11.15. twol.twrule module

This module forms the rule FSTs out of the collection of component FSTs which have been compiled by twol.twparse out of the center parts, left and right contexts of the rules.

11.15.1. Compiling the two-level rules

The actual compilation starts from the tuples which contain the components as FSTs. Each rule is parsed and compiled separately using the alphabet extracted from the FST containing the examples. The method for the compilation is described in [ylijyrä2006]. The main result of the compilation is the rule FST but two other FSTs are compiled in addition:

  • rule_fst which accepts any examples which conform to the rule. The rule_fst accepts strings of symbol pairs. A rule FST ought to accept all symbol pair strings where the X part occurs in one of the contexts in the rule and/or reject thse strings where this is not the case.

  • selector_fst produces the relevant subset of the examples when intersected with examples_fst. The selector is needed only for testing that the rule accepts all relevant positive examples. The point is that not all examples are relevant for testing. If an example does not contain the center (or the input part of the center) of a rule, the rule accepts such an example anyway. The function selector_from_x(X) builds this simply by concatenating PI* X PI*.

  • scrambler_fsa which is an encoded FSA which transforms a positive example into a negative example which ought to be rejected by the rule (and is also needed only for the testing of the rule). The purpose of scrambling is to alter the output symbol in order to produce occurrences in wrong places for right-arrow rules or wrong correspondences in a context for left-arrow rules.

11.15.2. Compilation of the rule FST

There is a separate function for each type of rules: rightarrow() for => rules, output_coercion() for <= rules, input_coercion() for the new <--- type of rules, doublearrow() for <=> rules, and center_exclusion() for /<= rules. The rule FSTs are compiled using the generalized restriction method in [ylijyrä2006].

The rule formalism has a special symbol .#. for the beginning of the left context or the end of the right context. The compilation makes some effort to implement this literally so that the FSTs do not have transitions for stuff beyond the boundary symbol. The parser inserts BEGIN for a left context boundary and END symbol in the right context. Function begin_end() takes care of the cleaning the FSTs.

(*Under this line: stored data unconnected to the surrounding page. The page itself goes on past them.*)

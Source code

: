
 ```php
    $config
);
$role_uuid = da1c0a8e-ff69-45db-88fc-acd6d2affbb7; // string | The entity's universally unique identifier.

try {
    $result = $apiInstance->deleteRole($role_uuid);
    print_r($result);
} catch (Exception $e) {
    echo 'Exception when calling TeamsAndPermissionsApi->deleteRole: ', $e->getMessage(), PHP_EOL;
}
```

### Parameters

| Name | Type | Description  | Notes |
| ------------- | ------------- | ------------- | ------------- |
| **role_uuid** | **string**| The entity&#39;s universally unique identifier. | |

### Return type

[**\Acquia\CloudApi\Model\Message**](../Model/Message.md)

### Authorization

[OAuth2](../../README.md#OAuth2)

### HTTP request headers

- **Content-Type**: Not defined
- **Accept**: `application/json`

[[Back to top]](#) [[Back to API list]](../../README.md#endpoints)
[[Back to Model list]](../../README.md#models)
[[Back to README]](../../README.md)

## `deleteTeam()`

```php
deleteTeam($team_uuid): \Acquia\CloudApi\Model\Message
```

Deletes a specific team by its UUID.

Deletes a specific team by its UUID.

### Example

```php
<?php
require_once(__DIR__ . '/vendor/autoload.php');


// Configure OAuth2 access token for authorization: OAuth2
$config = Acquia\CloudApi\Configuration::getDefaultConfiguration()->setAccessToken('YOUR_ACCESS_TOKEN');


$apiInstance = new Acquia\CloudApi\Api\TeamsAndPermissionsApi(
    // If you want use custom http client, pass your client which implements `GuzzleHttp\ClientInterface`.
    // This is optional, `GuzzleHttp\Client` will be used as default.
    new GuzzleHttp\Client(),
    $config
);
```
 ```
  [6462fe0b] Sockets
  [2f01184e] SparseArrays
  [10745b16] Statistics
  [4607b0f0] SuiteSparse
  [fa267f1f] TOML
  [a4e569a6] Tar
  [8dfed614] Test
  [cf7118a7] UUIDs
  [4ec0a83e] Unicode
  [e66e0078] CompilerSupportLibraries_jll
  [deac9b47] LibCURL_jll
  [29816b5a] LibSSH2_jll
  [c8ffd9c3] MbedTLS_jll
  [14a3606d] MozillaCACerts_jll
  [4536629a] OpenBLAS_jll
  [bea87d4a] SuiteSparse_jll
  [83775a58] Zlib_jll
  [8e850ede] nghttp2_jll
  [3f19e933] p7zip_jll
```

11.15.3. Constructing the scrambler_fsa

Let us suppose we have a rule: {ao}:o => _ {ij}: ; and an example:

k a l {ao}:a s s {}:a

In order to produce negative examples for this rules, we have to change occurrences of {ao}:o into {ao}:a at least in one place of an example, e.g.:

k a l {ao}:o s s {}:a

In order to make such changes, the original examples are encoded as FSAs where the original input and output symbols are separated by a ‘^’:

k^k a^a l^l {ao}^a s^s s^s {}^a

Such sequences can be converted with appropriate FSTs if its input symbols are pairs (such as k^k or {ao}^a). In order not to lose information, the output symbols have to be similar pairs.

11.15.4. Functions of the module

Module for compiling two-level rules out of FSTs for the components.

twol.twrule.begin_end(expr_fst)[source]

Removes everything before BEGIN and after END from expr_fst

expr_fst – an FST representing a set of pair strings str

Returns an FST which represents pair strings which are maximal substrings of the above which do not contain any BEGIN or END symbols.

twol.twrule.center_exclusion(name, x_fst, *contexts)[source]

Compiles rules like X /<= [LC1,RC1),…(LCk,RCk)]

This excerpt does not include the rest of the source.